文章の要約

なな投稿 2019/6/16 22:29

高3 文系 大阪府

大阪体育大学教育学部志望

GWに行われた河合マーク模試の1つ目の文章を
塾の先生から要約してきて。と言われました。
ただ、私は文章の要約をして何になるのか、
どのように次へと繋がっていくのかわかりません。
なんなら、要約の仕方もわからないです。
やる意味をまだ私は感じていないです。

回答

こうしん投稿 2019/6/17 02:49

京都大学理学部

こんばんは!
こうしんです!

文章の要約について一通り説明しますね。僕の観点ですが、モチベUPにつながると嬉しいです!
・文章要約の意味とは
・文章要約の方法
について説明します!

・文章要約の意味とは

単純に、文章を要約することができる、ということは文章を理解しているということと同義です。なぜなら、文章を要約するとは、「文章を通して作者が伝えたい情報を抽出、または探し出して簡潔な文章にまとめる」作業のことを言います。
なので、文章を要約の練習が今のうちにできていれば、様々な情報を素早く読み取り素早く簡潔な情報にまとめるといった、日常的にも有効なスキルの育成になります。
現在は情報社会ですので、要約が上手くできると、多くの場面で役に立つでしょう。

また他の教科にも応用できます。特に現代文には非常に有効です。要約には文章の構造を素早く読み取る技術が必要なので、その技術を要約で体得してしまえば現代文の構造把握の力になること間違いありません。
さらには記述問題にも役に立ちます。先走った説明になりますが、上記の要約を達成するには「構造の素早い把握と、読み取った情報構造の素早い構造化(文章の構成)」が鍵になります。この後者のスキルが記述問題に生かされます。記述問題は、「分かりやすく正確に」が求められるので、構造化ができればかなり大きな武器になること間違い無いです。

とこのように、「要約」自体に意味があるのではなく、要約のスキル育成に伴う副次的なスキル育成が大きな意味となって、今後の将来に生かされます。

ところが、当たり前ですがこのスキル、非常に難しいです。当たり前です。

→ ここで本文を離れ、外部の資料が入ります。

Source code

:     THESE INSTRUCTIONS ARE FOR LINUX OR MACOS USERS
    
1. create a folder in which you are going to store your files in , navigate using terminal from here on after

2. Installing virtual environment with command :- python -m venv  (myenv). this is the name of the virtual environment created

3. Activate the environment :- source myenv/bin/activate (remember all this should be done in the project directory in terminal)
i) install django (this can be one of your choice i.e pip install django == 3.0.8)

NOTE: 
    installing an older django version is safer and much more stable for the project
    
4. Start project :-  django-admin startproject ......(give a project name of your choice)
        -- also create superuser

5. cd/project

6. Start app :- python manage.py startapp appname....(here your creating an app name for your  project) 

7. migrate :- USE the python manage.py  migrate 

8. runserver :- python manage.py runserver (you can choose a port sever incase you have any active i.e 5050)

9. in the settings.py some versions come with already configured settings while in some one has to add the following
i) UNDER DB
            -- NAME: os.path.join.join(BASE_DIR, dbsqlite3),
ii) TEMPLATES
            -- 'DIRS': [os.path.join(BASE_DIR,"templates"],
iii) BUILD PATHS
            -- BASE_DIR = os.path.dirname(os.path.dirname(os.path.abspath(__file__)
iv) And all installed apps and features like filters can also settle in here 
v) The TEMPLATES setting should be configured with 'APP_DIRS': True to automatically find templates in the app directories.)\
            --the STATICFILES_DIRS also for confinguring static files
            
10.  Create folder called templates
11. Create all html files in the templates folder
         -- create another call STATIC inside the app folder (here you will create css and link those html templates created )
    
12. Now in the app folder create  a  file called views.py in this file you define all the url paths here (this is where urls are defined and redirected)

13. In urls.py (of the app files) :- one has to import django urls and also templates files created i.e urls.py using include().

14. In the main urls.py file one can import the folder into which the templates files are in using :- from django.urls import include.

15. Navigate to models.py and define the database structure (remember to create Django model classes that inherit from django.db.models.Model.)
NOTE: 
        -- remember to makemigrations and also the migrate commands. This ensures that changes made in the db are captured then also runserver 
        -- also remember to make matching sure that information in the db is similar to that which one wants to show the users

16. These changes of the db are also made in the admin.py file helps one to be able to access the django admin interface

「構造の把握」と「構造化」というレベルの高い2つの技術を一辺に使うわけですから。
なので、方法論を学ばないまま「要約してきて」と言われたのであれば、その絶望さ加減、心中お察し致します。
後述する方法論が質問者様の参考になれば幸いです。

・文章要約の方法

前述した通り、文章要約は2つのスキル「情報構造の読み取り」、「構造化」のスキルで構成されています。
現代文の要約にも対応できるよう、一つずつ一般的な説明をした後、英語の要約にも触れます。長くなりますが見てもらえると幸いです。

「情報構造の読み取り」
情報構造というのは、一言で言えば文脈です。話の流れです。つまり話がどう展開していくかを把握することがこのスキルの目標です。
ではどう把握するのか?
→文章の構成の基本を学び、文章の構成が何に当てはまるかを考える。ですね。
文章構成の基本とは、「具体抽象」、「因果関係」といった論理の流れを含む話者の技法を、「①なんの目的なのために」、「②どういう情報を含むのか」という点で把握していることです。(各点①②で説明ます)
一つずつ説明していきましょう。

・抽象→具体
①抽象部分の細かい説明のために具体例で説明する形。
②抽象部分のみが大事な情報です。

・譲歩→逆説→主張
①筆者への対立意見を譲歩することによって潰し、自分の意見を強調するのが目的。
②伝えたいことはあくまで主張なので、主張部分のみが大事な情報です。

・対比
①これも対立命題を出すことで、自身の意見を際立たせているのが目的。ただし、自分の意見の説明の中で対比を用いてる場合もあるので注意。
例)主張「科学者と哲学者はどちらも必要」
→どっちも説明する。
②①の前者では、意見だけが重要な情報だが、後者(例の方)は対比関係になっているどちらの情報も重要で、「対比関係」にあること自体重要。

・追加、列挙
①何個かある事例をわかりやすく並べることが目的。
②全部大事。

・因果関係
①因果関係にあることを示すのが目的。(そのまま)
②どちらも大事。ただし因と果と、どっちがどっちなのか把握することが重要。

ですね。これらを把握していきましょう。

「構造化」
構造化は、上で言った文脈の中で、重要なものだけを整理することです。整理する、というのは、論理の再構成、つまり因果関係、対比、列挙を全てわかりやすく構成することです。
これには、日本語で書く場合、接続詞を使うと非常にわかりやすくなります。
例えば、「つまり」を使うと「内容の言い換え」がくるのだということが分かりますし、「それに対して」を使うと、「内容の対比」がくることを意味します。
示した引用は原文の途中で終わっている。